Barclays Confirms Strong 2025 Results, Targets £15B+ Capital Returns

Barclays wrapped up 2025 with a solid set of full-year results, underscoring steady execution of its three-year strategy and reinforcing confidence around shareholder returns and profitability targets.
- Baryclays 2025 results met guidance, with income of £26.8B and RoTE above 11%.
- Barclays targets over £15B in capital returns in 2026–2028 and RoTE above 12% in 2026.
- UK business and investment banking drove results, while costs fell faster than planned.
The UK-based lender reported total group income of £26.8 billion and a return on tangible equity above 11%, in line with its upgraded guidance, according to results released on February 10, 2026.
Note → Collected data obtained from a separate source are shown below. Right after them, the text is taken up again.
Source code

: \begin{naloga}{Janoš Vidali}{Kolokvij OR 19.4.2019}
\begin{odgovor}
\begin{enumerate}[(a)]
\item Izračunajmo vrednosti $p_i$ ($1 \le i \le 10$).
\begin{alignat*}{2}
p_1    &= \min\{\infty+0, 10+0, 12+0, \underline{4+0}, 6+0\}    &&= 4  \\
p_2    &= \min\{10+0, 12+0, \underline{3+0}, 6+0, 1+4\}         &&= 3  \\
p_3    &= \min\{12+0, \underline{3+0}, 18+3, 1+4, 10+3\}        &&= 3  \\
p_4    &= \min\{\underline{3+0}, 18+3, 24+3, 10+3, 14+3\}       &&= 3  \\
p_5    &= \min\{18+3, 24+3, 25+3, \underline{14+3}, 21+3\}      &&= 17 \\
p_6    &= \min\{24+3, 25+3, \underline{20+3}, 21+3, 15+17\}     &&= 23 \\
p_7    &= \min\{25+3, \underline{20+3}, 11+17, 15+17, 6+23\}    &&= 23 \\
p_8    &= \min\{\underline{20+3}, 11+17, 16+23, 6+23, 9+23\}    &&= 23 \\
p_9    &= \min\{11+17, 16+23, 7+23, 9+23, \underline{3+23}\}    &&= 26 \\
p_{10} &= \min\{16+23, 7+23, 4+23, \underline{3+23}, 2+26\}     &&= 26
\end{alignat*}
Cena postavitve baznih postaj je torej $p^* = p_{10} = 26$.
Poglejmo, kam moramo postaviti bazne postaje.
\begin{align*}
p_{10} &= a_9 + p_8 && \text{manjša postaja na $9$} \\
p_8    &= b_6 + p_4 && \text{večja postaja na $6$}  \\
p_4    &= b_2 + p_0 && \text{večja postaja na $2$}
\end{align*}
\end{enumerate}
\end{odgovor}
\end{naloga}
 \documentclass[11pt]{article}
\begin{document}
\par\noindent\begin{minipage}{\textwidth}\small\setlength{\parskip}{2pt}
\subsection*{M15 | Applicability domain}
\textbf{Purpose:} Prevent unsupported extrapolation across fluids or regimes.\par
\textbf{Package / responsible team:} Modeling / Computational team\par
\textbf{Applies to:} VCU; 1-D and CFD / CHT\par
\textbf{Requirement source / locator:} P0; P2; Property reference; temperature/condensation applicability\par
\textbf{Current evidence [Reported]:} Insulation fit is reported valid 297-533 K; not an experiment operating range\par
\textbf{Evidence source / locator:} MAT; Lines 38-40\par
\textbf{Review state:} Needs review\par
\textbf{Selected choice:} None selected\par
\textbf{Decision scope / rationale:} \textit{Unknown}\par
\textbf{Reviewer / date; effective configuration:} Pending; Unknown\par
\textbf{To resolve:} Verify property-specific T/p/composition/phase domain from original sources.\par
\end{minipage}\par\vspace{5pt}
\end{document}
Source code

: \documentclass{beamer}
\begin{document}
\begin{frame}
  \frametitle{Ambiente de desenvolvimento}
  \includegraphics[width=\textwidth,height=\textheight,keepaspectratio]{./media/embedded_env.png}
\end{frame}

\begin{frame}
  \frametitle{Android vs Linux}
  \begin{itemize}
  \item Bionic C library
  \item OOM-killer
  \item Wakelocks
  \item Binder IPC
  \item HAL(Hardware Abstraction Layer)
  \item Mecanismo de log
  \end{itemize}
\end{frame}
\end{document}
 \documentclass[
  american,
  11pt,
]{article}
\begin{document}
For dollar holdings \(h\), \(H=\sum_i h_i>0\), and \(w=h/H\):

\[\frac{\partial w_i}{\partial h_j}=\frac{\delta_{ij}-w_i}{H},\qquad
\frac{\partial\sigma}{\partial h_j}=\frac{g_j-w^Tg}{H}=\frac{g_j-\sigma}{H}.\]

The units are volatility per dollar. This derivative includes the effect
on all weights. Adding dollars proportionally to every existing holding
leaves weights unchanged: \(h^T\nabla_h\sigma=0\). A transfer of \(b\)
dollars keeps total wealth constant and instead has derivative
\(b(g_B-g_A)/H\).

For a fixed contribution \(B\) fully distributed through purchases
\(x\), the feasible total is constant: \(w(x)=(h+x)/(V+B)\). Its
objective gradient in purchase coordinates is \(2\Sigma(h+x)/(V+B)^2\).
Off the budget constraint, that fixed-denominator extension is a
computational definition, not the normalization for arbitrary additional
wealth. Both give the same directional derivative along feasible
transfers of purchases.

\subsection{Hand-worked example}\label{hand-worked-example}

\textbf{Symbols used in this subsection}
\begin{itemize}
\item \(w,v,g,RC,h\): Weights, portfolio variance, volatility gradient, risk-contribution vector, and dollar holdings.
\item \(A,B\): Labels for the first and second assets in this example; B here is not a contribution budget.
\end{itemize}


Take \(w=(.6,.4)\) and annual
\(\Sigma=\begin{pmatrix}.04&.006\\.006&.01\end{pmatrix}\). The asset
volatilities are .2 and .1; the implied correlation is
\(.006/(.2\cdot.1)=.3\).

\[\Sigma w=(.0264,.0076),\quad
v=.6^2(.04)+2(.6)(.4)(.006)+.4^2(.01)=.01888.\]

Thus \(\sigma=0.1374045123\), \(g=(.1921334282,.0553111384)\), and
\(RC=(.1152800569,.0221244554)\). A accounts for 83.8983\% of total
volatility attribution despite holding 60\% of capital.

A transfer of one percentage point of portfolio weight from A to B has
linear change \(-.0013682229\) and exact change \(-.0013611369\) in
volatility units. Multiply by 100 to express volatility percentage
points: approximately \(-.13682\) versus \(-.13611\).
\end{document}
The performance was supported by strong momentum in the domestic business and a resilient investment banking division, even as interest rates moved lower through the year. Management also reaffirmed its commitment to long-term investment in technology, which CEO C.S. Venkatakrishnan described as central to maintaining competitiveness across retail, corporate, and markets operations.
Looking ahead, Barclays said it expects capital returns of more than £15 billion between 2026 and 2028, building on an already aggressive payout profile. The bank continues to target a 2026 RoTE above 12%, broadly in line with analyst expectations of around 12.6%.
Financial performance and capital returns
Full-year income rose 6% year on year to £26.8 billion, while pre-tax profit came in at roughly £7.1 billion. Cost discipline remained a key theme, with the group hitting its £500 million gross efficiency savings target one quarter ahead of schedule, helping improve the cost-to-income ratio.
Shareholder distributions remained front and center. Barclays has now committed to £10 billion in capital returns across 2024–2026, including a £1 billion share buyback completed in July 2025 and an additional £500 million repurchase announced in November. The total dividend for the 2025 financial year is expected to reach 9.09 pence per share, marking a 7% annual increase.
Investment bank holds up as UK business shines
In the fourth quarter, investment banking revenue reached £2.79 billion, slightly ahead of consensus expectations of £2.74 billion. For the full year, the division delivered a RoTE of around 12.2%, effectively meeting its 2026 profitability target a year early and demonstrating resilience amid softer market conditions.
Barclays UK was the standout performer, frequently generating RoTE above 19% during the year. That strength was driven by robust net interest income growth of roughly 16–18%, helped by balance sheet positioning and pricing discipline.
By contrast, the US consumer business remained a relative drag, with RoTE ranging between 4.5% and just over 10%. Higher loan loss rates in the credit card portfolio continued to weigh on returns, though management signaled ongoing efforts to stabilize performance.
Structural hedge and outlook
A major contributor to 2025 earnings was the bank’s structural hedge, which locked in higher interest rates and generated an estimated £5.7 billion in income. This buffer helped offset pressure from falling rates and absorb exceptional items, including a £325 million provision linked to the UK motor finance redress issue.
Despite those headwinds, Barclays upgraded its RoTE guidance during the year and reiterated confidence in meeting its medium-term targets. With profitability holding up, capital returns accelerating, and technology investment increasing, the bank enters 2026 with a stronger footing and clearer visibility on shareholder value creation.